[Source texts of formatted documents]
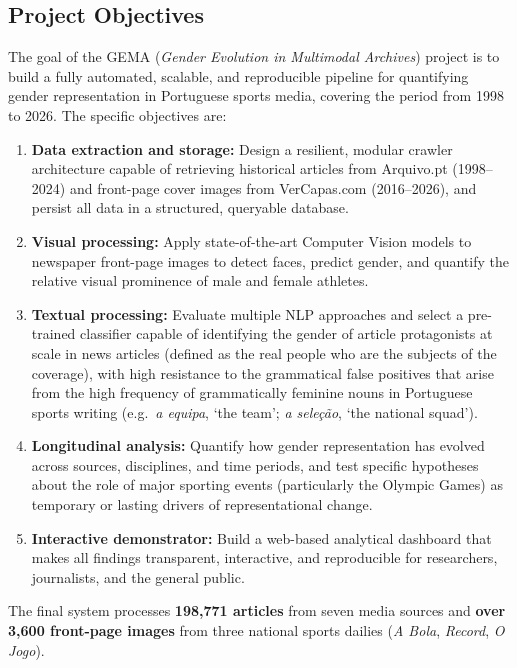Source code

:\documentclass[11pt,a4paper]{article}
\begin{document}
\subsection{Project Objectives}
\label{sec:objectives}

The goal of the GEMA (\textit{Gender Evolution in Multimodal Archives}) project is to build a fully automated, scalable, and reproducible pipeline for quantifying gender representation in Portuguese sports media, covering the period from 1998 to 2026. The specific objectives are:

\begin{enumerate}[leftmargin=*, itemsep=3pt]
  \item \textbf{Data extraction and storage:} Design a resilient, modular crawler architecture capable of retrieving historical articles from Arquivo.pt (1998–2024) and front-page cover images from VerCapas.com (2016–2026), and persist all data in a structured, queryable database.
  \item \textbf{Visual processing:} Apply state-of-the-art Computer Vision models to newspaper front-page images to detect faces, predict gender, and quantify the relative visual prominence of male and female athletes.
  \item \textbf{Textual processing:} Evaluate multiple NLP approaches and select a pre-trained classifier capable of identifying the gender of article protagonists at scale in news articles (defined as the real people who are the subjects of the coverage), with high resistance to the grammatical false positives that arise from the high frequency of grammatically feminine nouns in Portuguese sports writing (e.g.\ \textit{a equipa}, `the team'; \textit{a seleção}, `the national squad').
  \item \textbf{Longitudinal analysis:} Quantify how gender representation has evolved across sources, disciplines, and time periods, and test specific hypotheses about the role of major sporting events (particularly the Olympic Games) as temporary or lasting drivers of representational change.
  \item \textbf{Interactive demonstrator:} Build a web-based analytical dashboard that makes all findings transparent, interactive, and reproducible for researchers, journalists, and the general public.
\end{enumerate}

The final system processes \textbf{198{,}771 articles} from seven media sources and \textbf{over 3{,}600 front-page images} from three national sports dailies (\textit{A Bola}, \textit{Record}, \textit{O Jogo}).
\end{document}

...

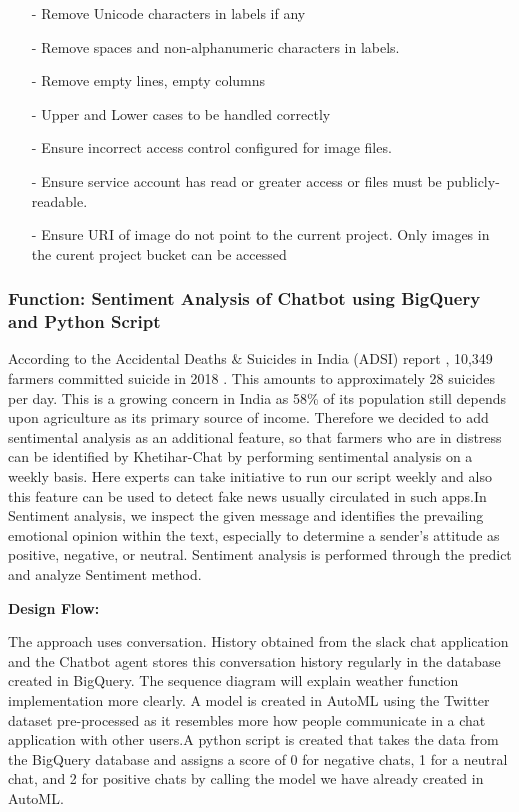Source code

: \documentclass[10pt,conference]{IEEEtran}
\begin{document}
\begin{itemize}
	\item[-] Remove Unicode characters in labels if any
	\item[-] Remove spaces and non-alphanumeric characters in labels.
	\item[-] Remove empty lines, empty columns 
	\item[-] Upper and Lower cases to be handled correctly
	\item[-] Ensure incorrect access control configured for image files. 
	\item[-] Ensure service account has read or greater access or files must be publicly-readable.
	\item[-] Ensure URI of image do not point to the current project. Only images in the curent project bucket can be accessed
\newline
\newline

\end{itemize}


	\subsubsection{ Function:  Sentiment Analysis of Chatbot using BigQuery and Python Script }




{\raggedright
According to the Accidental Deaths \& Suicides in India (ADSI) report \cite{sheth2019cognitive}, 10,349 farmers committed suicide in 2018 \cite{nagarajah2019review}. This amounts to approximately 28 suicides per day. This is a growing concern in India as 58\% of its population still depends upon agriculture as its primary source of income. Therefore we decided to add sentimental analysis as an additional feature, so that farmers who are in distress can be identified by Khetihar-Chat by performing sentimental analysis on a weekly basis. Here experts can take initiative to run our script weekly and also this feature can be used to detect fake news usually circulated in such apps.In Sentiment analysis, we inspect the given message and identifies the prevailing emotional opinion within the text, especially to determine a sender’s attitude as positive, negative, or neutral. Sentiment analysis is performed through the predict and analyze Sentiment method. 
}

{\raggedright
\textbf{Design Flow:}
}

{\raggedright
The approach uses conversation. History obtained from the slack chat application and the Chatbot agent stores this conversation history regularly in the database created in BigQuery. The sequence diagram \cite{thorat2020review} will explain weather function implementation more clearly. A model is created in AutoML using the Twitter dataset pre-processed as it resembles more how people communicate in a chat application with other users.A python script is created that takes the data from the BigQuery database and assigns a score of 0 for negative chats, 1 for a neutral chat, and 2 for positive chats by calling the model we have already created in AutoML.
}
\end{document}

**Work to complete**
Your answer should be a single number: how many lines in the preceding entries contain "files".

**Response to this exercise**
2